Goal of the exercise: Whenever a line in the entries below contains the string "tests", copy that line.
Segment Start: The input
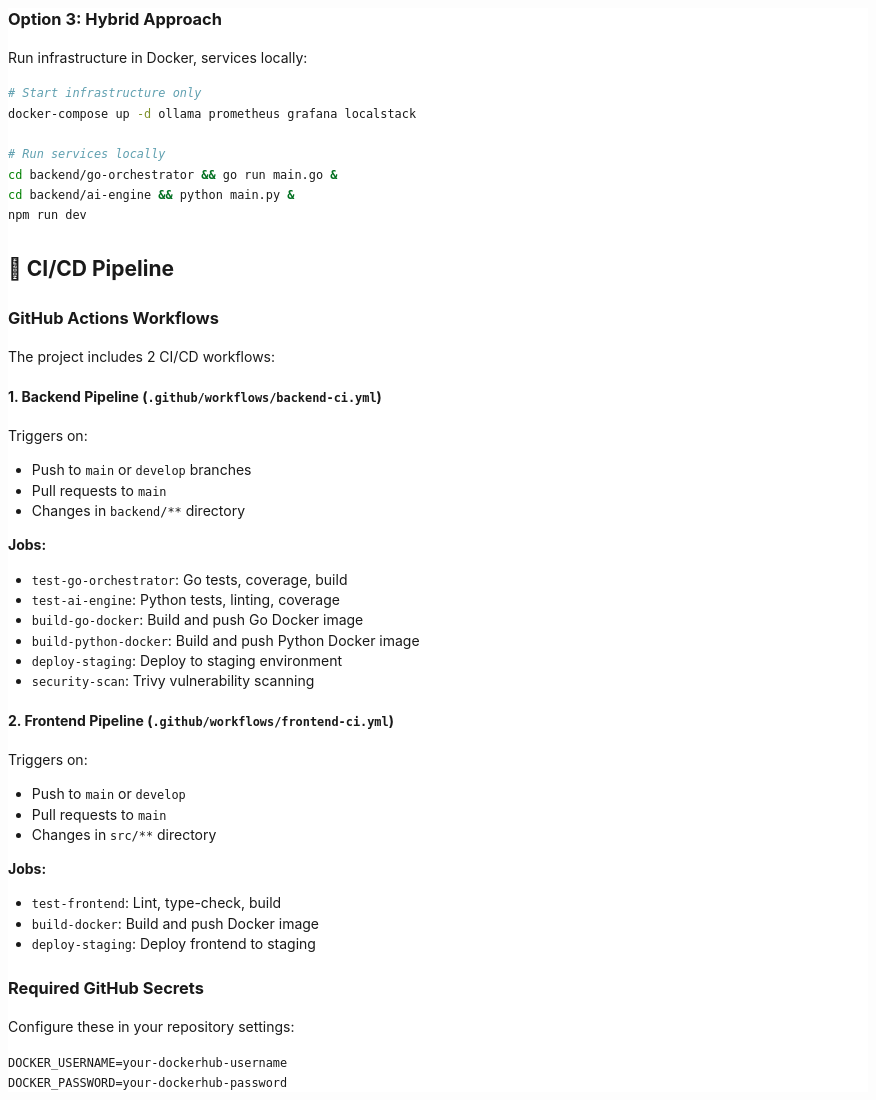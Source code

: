 ### Option 3: Hybrid Approach

Run infrastructure in Docker, services locally:

```bash
# Start infrastructure only
docker-compose up -d ollama prometheus grafana localstack

# Run services locally
cd backend/go-orchestrator && go run main.go &
cd backend/ai-engine && python main.py &
npm run dev
```

## 🔄 CI/CD Pipeline

### GitHub Actions Workflows

The project includes 2 CI/CD workflows:

#### 1. Backend Pipeline (`.github/workflows/backend-ci.yml`)

Triggers on:
- Push to `main` or `develop` branches
- Pull requests to `main`
- Changes in `backend/**` directory

**Jobs:**
- `test-go-orchestrator`: Go tests, coverage, build
- `test-ai-engine`: Python tests, linting, coverage
- `build-go-docker`: Build and push Go Docker image
- `build-python-docker`: Build and push Python Docker image
- `deploy-staging`: Deploy to staging environment
- `security-scan`: Trivy vulnerability scanning

#### 2. Frontend Pipeline (`.github/workflows/frontend-ci.yml`)

Triggers on:
- Push to `main` or `develop`
- Pull requests to `main`
- Changes in `src/**` directory

**Jobs:**
- `test-frontend`: Lint, type-check, build
- `build-docker`: Build and push Docker image
- `deploy-staging`: Deploy frontend to staging

### Required GitHub Secrets

Configure these in your repository settings:

```
DOCKER_USERNAME=your-dockerhub-username
DOCKER_PASSWORD=your-dockerhub-password
```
Segment End: The input
Result of this task:
- `test-go-orchestrator`: Go tests, coverage, build
- `test-ai-engine`: Python tests, linting, coverage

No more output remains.